A Manhattan Institute study estimates California’s program raised residential electricity costs by as much as $540 million in 2013 alone, while California’s Legislative Analyst’s Office (LAO) estimates cap-and-trade will increase gasoline prices by 15–63 cents per gallon by 2021, and by 24–73 cents per gallon by 2031. LAO also projects Californians will spend $2 billion to $8 billion extra on gasoline by 2021, and estimates the increased gasoline prices will cost $150–$550 per household by 2026.
Retail electricity prices in the Golden State are also 58 percent higher than the national average, an 18 percentage point increase above where they were before cap-and-trade was enacted in 2012. EIA data shows retail electricity prices in the 10 RGGI states and California are currently 45 percent higher than the U.S. average.
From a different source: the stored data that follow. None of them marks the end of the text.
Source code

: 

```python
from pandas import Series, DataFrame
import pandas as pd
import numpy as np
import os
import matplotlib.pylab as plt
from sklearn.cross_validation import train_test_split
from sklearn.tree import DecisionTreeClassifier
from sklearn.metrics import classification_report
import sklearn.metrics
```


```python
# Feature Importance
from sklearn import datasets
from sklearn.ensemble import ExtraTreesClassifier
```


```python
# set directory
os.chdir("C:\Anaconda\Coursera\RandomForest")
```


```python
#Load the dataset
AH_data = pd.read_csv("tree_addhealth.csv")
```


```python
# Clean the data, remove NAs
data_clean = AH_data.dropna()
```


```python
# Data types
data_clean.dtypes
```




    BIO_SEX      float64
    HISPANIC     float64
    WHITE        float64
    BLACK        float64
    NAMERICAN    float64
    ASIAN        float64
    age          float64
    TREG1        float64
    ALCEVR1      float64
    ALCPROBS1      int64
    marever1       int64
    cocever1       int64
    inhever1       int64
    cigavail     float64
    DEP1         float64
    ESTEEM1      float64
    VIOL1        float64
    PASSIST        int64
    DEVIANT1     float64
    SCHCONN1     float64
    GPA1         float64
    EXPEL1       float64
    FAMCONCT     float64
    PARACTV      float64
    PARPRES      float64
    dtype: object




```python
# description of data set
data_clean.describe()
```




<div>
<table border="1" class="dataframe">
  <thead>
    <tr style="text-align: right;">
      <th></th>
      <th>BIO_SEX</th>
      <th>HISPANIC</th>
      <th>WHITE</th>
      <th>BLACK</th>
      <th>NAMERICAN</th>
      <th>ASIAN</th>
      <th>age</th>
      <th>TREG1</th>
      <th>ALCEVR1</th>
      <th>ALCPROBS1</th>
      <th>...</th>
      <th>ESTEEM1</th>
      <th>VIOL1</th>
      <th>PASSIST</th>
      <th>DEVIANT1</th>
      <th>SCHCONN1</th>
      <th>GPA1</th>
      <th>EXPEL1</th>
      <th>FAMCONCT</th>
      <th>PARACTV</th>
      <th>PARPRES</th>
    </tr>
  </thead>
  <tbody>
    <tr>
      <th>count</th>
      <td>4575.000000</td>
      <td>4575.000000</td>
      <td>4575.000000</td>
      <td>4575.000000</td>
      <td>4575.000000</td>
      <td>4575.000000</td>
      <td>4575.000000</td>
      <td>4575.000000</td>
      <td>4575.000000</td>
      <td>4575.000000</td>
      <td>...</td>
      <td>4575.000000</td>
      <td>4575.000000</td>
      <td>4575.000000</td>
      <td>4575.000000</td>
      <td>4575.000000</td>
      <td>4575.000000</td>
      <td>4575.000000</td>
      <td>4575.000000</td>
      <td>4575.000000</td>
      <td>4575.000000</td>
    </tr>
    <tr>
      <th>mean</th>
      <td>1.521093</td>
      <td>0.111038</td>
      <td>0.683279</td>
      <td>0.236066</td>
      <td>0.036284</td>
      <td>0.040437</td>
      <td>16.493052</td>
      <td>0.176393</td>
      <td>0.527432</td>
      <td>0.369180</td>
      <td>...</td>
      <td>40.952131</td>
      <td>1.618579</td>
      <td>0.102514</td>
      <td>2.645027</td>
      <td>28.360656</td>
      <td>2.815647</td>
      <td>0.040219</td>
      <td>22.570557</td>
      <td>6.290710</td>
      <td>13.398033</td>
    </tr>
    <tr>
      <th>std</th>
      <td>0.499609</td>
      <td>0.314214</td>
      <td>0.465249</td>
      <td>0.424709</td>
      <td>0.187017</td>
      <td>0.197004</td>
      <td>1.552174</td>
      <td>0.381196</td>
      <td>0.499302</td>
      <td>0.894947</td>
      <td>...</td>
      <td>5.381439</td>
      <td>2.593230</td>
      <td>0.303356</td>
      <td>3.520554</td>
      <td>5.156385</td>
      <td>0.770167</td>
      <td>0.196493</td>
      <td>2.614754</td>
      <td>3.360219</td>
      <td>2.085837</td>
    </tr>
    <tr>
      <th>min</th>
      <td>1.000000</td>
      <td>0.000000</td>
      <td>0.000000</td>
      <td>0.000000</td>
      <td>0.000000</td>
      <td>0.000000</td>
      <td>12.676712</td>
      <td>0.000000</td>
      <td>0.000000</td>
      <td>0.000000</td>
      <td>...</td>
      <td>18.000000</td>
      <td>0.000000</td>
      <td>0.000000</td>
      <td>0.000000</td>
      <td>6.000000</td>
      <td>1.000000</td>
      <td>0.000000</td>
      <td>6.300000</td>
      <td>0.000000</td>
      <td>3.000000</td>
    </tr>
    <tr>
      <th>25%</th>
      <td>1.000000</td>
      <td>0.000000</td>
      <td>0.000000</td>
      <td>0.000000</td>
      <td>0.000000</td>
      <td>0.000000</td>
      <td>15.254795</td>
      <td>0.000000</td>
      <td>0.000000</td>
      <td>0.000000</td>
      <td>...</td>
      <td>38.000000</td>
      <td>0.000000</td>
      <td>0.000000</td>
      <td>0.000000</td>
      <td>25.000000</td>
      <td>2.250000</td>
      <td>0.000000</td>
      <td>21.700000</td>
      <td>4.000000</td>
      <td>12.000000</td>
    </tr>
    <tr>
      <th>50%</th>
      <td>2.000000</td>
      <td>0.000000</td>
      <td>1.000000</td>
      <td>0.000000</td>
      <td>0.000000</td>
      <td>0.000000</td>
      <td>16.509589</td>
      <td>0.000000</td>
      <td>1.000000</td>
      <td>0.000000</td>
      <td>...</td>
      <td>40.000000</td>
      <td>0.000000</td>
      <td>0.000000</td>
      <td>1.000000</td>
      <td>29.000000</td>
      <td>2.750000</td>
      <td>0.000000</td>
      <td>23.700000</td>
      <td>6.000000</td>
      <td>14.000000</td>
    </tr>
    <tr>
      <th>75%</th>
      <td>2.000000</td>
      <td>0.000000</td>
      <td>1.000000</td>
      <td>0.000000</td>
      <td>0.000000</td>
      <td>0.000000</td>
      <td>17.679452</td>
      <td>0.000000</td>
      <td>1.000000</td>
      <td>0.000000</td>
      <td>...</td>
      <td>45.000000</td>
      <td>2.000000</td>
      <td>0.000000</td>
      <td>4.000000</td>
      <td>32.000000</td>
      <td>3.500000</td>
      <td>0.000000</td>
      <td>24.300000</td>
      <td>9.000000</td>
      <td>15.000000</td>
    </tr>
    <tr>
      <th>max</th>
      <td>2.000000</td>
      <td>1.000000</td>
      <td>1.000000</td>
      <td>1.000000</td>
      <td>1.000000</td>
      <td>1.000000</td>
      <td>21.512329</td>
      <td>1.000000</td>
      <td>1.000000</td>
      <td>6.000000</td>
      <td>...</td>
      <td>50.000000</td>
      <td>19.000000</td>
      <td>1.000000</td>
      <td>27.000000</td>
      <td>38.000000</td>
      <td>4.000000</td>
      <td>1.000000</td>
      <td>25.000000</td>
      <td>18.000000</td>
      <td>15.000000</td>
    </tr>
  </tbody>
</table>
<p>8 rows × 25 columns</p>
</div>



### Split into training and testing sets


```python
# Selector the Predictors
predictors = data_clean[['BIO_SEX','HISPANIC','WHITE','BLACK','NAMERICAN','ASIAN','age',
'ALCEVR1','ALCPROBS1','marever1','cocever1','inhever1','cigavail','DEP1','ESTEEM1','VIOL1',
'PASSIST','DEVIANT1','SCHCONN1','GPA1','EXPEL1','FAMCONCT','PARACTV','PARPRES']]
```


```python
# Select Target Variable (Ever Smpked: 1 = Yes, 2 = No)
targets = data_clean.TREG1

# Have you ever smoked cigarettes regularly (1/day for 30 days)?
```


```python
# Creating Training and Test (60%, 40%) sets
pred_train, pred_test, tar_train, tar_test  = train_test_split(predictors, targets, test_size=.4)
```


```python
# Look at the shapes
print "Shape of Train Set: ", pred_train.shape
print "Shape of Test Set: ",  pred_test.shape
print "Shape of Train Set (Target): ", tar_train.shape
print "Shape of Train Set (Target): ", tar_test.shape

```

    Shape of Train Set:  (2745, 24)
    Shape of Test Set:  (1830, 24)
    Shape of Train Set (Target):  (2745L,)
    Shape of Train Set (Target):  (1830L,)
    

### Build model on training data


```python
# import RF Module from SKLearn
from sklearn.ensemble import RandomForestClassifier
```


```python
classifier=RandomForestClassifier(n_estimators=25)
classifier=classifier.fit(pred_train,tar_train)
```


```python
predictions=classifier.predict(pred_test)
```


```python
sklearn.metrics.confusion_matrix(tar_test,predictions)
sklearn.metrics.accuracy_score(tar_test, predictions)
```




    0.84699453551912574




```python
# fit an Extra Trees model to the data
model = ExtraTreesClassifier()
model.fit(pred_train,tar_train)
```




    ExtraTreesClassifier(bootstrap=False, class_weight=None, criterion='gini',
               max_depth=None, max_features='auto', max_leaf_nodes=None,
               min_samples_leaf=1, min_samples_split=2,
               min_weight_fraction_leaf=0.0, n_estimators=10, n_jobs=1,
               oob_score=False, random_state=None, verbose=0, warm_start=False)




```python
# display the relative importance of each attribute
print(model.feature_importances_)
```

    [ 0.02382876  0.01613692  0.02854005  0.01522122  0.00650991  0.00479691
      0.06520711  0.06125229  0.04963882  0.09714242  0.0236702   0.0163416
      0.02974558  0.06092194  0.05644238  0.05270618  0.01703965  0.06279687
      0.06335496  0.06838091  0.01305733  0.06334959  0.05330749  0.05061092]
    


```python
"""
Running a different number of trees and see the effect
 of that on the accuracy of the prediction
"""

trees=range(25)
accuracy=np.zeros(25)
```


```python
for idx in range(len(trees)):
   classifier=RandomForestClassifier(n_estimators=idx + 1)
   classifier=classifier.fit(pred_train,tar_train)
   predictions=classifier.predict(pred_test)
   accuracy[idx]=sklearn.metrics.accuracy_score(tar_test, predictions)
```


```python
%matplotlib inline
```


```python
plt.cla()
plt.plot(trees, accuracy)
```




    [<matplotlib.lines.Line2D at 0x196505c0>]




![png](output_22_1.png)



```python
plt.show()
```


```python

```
Representatives of the State Corporation Commission (SCC) testified in the House of Delegates that RGGI could cost Dominion Energy Virginia ratepayers $3.3 to $5.9 billion over the first decade, increasing average electricity bills $84 to $144 per year. The Department of Environmental Quality estimates participation in RGGI would cost Virginians $65 million in 2020.
Enacting this renewable energy mandate and joining RGGI is going to make everything more expensive for working families in Virginia while substantially raising costs for businesses. The average Virginia resident at or below the poverty line already spends around a quarter of their take-home pay on energy costs. Moreover, many small businesses are already in desperate financial positions because they have been ordered to close due to COVID-19.
If there ever was a time not to enact policies that would add to these costs, it would be in the midst of an economy-killing global pandemic. Nobody knows how long the economic recovery will take, but it will surely take longer now that Northam has signed these impractical policies into law.